Pourtant c'est ce que je suis. N'est-ce pas ? Je t'en supplie, dis-moi le contraire. Reste là, près de moi. Rassure-moi, comme avant. Je veux que tout redevienne comme avant, comme avant, comme avant…
« Ton cerveau a manqué d'air trop longtemps… Je… Tu… Le médicomage a dit que tu seras la femme du silence et de la nuit… Je lui ai envoyé mon poing dans la gueule. Il m'emmerdait avec sa poésie…Tu sais… Je t'entends me parler, et j'entends ton petit cœur battre. Sache que tu as tort et que je te l'appendrai. Je t'apprendrai à lire l'écriture des aveugles et j'apprendrai aussi. Tous les soirs je te dirai que je t'aime dans cette langue. Je… Je serai là. Parce que… tu es… à moi. Je… Tu seras toujours la même pour moi, tu n'en seras même que plus belle… Tu… Je t'aime tellement… » dit le jeune homme présent dans la salle, en embrassant la femme aux milles questions silencieuses.
L'homme s'assoit à côté du lit. Ses coudes sur ses genoux, il pose sa tête dans la paume de ses mains. Comment a-t-il pu la laisser faire ses conneries ? Comment a-t-il pu l'abandonner sans se retourner ? Il sent des larmes couler sur ses joues.

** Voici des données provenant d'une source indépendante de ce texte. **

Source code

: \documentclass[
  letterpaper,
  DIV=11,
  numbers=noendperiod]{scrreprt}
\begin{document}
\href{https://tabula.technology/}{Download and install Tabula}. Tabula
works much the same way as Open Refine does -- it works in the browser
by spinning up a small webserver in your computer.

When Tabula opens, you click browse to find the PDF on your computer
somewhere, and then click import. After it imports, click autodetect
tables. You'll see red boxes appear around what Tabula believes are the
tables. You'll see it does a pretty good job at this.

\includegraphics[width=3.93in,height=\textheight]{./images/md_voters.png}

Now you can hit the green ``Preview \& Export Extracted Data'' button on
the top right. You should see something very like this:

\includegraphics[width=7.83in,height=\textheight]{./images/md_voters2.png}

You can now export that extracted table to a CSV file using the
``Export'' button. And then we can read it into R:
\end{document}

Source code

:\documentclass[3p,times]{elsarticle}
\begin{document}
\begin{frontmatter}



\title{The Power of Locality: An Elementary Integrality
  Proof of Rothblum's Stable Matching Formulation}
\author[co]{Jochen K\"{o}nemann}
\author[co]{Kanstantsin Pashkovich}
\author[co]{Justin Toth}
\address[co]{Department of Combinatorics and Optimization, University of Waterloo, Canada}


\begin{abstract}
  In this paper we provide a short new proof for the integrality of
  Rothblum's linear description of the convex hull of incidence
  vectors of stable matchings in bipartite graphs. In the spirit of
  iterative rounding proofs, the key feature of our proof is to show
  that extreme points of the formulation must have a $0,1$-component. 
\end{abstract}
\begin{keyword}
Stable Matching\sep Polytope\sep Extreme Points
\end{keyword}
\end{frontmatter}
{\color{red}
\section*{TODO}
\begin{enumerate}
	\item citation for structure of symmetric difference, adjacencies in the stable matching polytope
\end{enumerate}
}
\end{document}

Il rigole. Ce n'est même plus la peine de jouer les gros bras en disant qu'il a juste une poussière dans l'œil. Elle ne le voit plus. Elle ne voit plus rien.
Du faible rire, il passe aux pleurs bruyants. Il peut se le permettre, elle ne l'entend plus. Elle n'entend plus rien.

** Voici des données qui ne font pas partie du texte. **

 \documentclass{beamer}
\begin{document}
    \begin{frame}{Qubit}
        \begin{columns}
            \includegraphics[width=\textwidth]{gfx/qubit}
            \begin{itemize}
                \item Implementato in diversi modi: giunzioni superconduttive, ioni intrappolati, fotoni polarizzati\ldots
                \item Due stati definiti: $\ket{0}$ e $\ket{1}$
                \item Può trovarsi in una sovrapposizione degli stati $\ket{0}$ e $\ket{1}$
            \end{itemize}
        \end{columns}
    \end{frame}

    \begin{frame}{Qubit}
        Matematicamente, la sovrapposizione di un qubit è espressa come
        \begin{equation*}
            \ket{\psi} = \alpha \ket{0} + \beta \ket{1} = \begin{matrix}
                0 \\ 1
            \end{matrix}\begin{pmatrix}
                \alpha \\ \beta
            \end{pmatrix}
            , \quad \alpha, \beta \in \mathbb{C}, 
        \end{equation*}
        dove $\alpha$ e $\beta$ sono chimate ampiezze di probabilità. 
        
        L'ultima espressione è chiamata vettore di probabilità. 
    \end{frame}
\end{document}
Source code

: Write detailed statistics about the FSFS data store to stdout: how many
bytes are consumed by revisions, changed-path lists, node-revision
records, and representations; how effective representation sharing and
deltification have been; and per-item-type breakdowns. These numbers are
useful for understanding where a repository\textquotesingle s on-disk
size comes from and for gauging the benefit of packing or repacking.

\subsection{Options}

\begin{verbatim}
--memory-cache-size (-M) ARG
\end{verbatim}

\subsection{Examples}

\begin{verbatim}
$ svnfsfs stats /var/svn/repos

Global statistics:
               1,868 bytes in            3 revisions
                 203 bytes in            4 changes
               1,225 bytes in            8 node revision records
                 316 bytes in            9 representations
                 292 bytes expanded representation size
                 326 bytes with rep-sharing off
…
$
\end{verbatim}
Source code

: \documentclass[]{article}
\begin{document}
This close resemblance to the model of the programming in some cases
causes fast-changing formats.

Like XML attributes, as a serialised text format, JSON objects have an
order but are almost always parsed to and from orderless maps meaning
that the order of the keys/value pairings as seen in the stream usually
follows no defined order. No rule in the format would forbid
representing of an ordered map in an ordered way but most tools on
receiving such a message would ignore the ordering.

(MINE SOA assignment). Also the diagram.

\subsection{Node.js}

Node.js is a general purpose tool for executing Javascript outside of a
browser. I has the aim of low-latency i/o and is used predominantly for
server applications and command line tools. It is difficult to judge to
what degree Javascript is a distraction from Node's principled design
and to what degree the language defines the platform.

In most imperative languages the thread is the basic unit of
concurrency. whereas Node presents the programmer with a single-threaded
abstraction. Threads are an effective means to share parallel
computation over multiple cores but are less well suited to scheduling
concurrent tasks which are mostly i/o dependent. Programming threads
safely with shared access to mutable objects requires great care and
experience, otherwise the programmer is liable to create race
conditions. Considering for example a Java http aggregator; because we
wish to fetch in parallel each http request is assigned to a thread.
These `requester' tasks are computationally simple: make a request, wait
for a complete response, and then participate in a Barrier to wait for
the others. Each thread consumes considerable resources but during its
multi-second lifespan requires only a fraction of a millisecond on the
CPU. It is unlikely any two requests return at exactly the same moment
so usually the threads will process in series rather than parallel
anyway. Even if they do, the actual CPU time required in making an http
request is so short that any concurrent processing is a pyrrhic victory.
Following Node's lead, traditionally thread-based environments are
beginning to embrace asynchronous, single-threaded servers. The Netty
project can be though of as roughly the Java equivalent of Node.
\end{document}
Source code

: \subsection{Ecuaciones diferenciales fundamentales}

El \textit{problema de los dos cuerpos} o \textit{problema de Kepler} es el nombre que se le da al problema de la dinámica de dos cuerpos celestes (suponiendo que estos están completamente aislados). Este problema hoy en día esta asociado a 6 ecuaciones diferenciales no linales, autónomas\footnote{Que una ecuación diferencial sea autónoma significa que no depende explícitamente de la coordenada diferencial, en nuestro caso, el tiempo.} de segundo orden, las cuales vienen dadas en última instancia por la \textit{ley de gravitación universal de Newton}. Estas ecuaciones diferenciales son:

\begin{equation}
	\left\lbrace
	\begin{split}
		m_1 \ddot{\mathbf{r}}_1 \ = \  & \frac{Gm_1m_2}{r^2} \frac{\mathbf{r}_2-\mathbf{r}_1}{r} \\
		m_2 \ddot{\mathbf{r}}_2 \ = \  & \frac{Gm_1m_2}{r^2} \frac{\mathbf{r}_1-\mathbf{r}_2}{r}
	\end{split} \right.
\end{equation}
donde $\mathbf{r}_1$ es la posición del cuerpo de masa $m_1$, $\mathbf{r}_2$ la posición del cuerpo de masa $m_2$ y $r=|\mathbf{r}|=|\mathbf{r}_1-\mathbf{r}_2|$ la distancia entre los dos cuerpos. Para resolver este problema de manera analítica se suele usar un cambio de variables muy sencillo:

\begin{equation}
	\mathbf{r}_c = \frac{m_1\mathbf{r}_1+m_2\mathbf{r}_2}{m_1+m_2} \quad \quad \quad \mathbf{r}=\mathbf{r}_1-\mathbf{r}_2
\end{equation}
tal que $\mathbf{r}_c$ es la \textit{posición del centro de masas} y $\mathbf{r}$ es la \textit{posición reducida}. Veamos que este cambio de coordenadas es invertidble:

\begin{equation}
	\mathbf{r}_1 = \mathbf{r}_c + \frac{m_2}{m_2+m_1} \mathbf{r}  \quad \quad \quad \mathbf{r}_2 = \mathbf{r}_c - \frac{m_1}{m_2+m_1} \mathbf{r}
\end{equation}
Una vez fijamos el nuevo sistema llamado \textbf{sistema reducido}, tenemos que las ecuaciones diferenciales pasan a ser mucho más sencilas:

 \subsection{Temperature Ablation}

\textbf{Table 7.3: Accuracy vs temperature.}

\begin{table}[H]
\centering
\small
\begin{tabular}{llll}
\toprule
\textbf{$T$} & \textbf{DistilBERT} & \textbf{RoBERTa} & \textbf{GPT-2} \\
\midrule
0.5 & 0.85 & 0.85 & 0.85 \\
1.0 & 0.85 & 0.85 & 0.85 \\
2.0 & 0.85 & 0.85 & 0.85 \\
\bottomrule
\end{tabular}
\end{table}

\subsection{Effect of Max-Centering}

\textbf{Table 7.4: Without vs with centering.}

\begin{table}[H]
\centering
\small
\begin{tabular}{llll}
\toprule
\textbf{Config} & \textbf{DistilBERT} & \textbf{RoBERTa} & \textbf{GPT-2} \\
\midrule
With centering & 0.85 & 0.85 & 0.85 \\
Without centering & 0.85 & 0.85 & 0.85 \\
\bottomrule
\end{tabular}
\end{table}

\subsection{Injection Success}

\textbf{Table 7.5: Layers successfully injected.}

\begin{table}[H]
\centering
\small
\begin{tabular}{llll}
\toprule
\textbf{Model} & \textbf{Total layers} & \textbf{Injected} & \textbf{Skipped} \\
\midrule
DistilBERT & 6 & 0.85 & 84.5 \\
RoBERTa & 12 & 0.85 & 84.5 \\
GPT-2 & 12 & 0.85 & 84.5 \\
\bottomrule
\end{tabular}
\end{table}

Elle est aveugle. Elle est sourde.
Le paysage qu'il aperçoit de la fenêtre, elle ne pourra jamais le voir. Il aura beau lui décrire les milles et une couleur qui composent le ciel, elle n'aura jamais le tableau parfaitement peint dans sa tête.
Il entend des médecins crier des ordres incompréhensibles aux infirmières. Il se bouche alors les oreilles et ferme les yeux.

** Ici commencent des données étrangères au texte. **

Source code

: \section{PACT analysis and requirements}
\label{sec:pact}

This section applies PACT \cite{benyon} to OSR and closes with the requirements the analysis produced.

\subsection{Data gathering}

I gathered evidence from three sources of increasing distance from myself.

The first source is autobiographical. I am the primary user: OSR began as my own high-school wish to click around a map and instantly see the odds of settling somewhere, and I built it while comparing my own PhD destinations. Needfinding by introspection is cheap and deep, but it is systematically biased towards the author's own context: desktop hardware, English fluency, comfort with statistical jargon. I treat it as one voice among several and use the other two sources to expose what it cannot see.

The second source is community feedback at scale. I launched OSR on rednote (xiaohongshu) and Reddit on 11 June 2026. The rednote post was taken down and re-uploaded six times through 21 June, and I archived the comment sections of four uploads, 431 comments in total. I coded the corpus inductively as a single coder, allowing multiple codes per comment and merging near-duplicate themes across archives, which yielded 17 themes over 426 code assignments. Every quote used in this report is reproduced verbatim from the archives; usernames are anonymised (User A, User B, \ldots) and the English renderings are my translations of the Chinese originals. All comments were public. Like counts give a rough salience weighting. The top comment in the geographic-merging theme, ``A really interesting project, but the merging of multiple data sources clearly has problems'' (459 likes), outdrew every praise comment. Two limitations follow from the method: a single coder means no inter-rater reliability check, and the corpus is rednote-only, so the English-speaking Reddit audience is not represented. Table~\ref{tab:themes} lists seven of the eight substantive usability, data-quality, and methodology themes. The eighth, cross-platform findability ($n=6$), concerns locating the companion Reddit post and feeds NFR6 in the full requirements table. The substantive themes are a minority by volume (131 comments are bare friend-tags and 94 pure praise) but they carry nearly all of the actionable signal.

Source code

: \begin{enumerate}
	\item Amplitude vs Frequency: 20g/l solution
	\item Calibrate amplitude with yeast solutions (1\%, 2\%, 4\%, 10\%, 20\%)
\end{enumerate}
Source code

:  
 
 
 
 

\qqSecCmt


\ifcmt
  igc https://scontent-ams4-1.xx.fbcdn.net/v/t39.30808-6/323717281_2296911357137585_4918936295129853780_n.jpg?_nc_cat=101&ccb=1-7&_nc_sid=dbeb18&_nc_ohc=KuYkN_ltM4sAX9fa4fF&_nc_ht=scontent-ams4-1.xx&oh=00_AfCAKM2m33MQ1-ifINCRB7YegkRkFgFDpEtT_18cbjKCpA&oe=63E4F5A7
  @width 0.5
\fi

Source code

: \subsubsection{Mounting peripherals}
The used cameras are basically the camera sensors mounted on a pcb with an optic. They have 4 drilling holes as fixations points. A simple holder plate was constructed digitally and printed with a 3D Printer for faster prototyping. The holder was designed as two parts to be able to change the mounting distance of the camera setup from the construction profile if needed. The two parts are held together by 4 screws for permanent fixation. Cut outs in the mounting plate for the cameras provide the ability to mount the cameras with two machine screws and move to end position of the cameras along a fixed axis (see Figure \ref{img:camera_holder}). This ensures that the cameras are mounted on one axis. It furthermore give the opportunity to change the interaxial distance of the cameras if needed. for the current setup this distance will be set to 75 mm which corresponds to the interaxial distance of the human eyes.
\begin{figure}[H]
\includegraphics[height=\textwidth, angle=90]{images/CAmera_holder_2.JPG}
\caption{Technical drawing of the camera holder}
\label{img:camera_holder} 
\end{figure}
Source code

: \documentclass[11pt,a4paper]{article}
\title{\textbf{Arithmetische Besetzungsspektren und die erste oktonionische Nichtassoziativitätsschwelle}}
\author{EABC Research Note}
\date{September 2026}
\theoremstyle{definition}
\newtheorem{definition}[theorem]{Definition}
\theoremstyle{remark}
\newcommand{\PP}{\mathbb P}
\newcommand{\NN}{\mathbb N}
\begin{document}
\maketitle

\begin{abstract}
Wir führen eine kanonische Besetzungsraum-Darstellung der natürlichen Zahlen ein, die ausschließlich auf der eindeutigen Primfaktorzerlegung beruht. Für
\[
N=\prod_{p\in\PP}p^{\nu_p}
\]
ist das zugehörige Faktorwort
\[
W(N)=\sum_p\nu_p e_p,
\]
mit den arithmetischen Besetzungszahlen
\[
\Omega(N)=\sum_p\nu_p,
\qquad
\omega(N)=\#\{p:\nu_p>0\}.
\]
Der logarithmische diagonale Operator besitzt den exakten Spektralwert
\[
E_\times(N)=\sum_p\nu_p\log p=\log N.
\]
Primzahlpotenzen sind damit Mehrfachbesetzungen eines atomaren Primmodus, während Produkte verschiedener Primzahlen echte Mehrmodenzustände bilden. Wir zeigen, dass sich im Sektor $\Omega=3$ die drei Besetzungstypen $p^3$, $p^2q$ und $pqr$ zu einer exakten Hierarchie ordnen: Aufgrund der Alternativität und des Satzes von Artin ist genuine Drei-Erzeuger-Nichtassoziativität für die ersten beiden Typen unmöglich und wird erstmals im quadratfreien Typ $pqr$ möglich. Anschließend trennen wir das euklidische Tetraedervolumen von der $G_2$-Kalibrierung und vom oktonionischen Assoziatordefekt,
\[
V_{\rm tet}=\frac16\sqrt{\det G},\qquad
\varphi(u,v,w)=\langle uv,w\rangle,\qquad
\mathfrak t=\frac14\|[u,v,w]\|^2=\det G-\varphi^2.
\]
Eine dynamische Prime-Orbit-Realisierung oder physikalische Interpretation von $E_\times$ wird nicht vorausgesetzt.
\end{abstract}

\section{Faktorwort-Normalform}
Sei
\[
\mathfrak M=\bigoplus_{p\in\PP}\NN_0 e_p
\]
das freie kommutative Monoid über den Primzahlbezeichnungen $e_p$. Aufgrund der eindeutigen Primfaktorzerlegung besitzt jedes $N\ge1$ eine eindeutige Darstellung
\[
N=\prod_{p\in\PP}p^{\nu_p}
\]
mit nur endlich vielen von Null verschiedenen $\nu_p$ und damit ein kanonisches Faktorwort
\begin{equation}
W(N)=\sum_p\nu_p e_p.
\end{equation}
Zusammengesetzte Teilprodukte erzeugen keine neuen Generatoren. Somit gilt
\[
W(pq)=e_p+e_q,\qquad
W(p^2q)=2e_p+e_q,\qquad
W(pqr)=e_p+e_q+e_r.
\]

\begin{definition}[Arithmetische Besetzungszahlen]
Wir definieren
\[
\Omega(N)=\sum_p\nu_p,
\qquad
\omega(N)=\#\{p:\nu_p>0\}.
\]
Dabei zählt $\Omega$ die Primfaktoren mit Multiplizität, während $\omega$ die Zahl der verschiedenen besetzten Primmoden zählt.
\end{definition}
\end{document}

Plus rien… Il n'entend plus rien. Il ne voit plus rien. Devra-t-elle réellement vivre ainsi jusqu'à la fin de ses jours ? N'y-a-t-il aucun moyen ? Docteur ! Aucun moyen ? Et si je lui donnais mes yeux ? Et si je lui donnais mes oreilles ? Docteur… Aidez-la… Ne la laissez pas seule…
Elle a joué. Elle a perdu.
Aveugle. Sourde.
Telle est sa punition.
Sourde. Aveugle.
Telle est sa malédiction.
La malédiction du silence et de la nuit.